Curtain Wall Remediation

Plaza Reconstruction

MEP Upgrades

Project Overview

425 Fifth Avenue is a hi-rise residential building designed by Michael Graves. The façade of this building consisted of vertical bands of aluminum and glass window wall alternating with piers of brick masonry. There was leaking observed shortly after occupancy of apartments, primarily at the gypsum soffits above the casement windows installed within the primary window wall framing. After probing and investigation it was determined that the metal spandrel panels between sills and heads of windows at successive stories were detailed with seams and louvered openings. These points of ingress for moisture and air resulted in panels that behaved essentially like rainscreens as opposed to air/moisture barriers. No proper air/moisture barrier, or water management system was found in place to address what made it through the metal panel layer. The path of least resistance for the un-managed water was to the interior of the window head conditions at the bottom of each metal spandrel panel.

HLZA designed and installed a retrofit to the system that allowed for disassembly of the metal panel system, installation of a continuous drainage plane/air barrier behind each spandrel, and the re-assembly with new metal framed components that matched the detailing of the original.

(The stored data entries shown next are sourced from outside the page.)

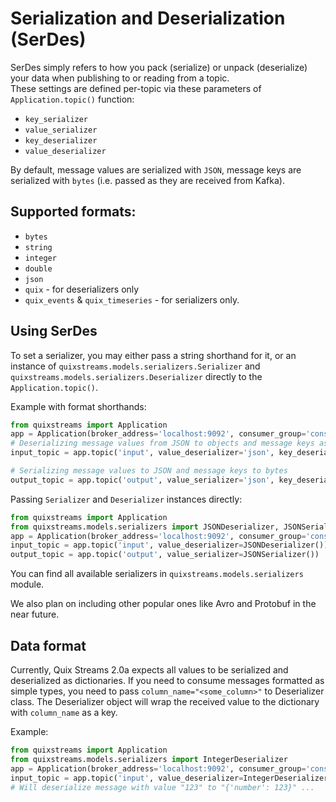 # Serialization and Deserialization (SerDes)

SerDes simply refers to how you pack (serialize) or unpack (deserialize) your data 
when publishing to or reading from a topic.
<br>
These settings are defined per-topic via these parameters of `Application.topic()` function:
- `key_serializer`
- `value_serializer`
- `key_deserializer`
- `value_deserializer`

By default, message values are serialized with  `JSON`, message keys are serialized with `bytes` (i.e. passed as they are received from Kafka).

## Supported formats:
- `bytes`
- `string`
- `integer`
- `double`
- `json`
- `quix` - for deserializers only
- `quix_events` & `quix_timeseries` - for serializers only.

## Using SerDes
To set a serializer, you may either pass a string shorthand for it, or an instance of `quixstreams.models.serializers.Serializer` and `quixstreams.models.serializers.Deserializer` directly 
to the `Application.topic()`.

Example with format shorthands:
```python
from quixstreams import Application
app = Application(broker_address='localhost:9092', consumer_group='consumer')
# Deserializing message values from JSON to objects and message keys as strings 
input_topic = app.topic('input', value_deserializer='json', key_deserializer='string')

# Serializing message values to JSON and message keys to bytes
output_topic = app.topic('output', value_serializer='json', key_deserializer='bytes')
```

Passing `Serializer` and `Deserializer` instances directly:

```python
from quixstreams import Application
from quixstreams.models.serializers import JSONDeserializer, JSONSerializer
app = Application(broker_address='localhost:9092', consumer_group='consumer')
input_topic = app.topic('input', value_deserializer=JSONDeserializer())
output_topic = app.topic('output', value_serializer=JSONSerializer())
```

You can find all available serializers in `quixstreams.models.serializers` module.

We also plan on including other popular ones like Avro and Protobuf in the near future.

## Data format
Currently, Quix Streams 2.0a expects all values to be serialized and deserialized as dictionaries.
If you need to consume messages formatted as simple types, you need to pass `column_name="<some_column>"` to Deserializer class.
The Deserializer object will wrap the received value to the dictionary with `column_name` as a key.

Example:

```python
from quixstreams import Application
from quixstreams.models.serializers import IntegerDeserializer
app = Application(broker_address='localhost:9092', consumer_group='consumer')
input_topic = app.topic('input', value_deserializer=IntegerDeserializer(column_name='number'))
# Will deserialize message with value "123" to "{'number': 123}" ...
```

Each new retrofit was water tested to confirm performance prior to demobilization.

The building originally had ten gas-fired domestic hot water heaters, two serving each of five zones. The hot water heaters were at the end of their life cycle and the building had received proposals for a replacement. Our office had believed that if we consolidated the zones and provide hot water by use of a larger scotch-marine boilers with integral hot-water coils. Next, two 89-HP rockmills boilers were installed on the 14th floor to provide domestic hot water for zones 3, 4, and 5. In addition, two 61-HP rockmills boilers were installed on the 68th floor to provide domestic hot water for zones 1 and 2. Due to the building being very tall, small heat exchangers were used. The boilers were erected strategically in order to allow for hot water supply to remain operational. We had also consulted with Controlled Combustion and ran some tests to be able to work out the piping/flow issues.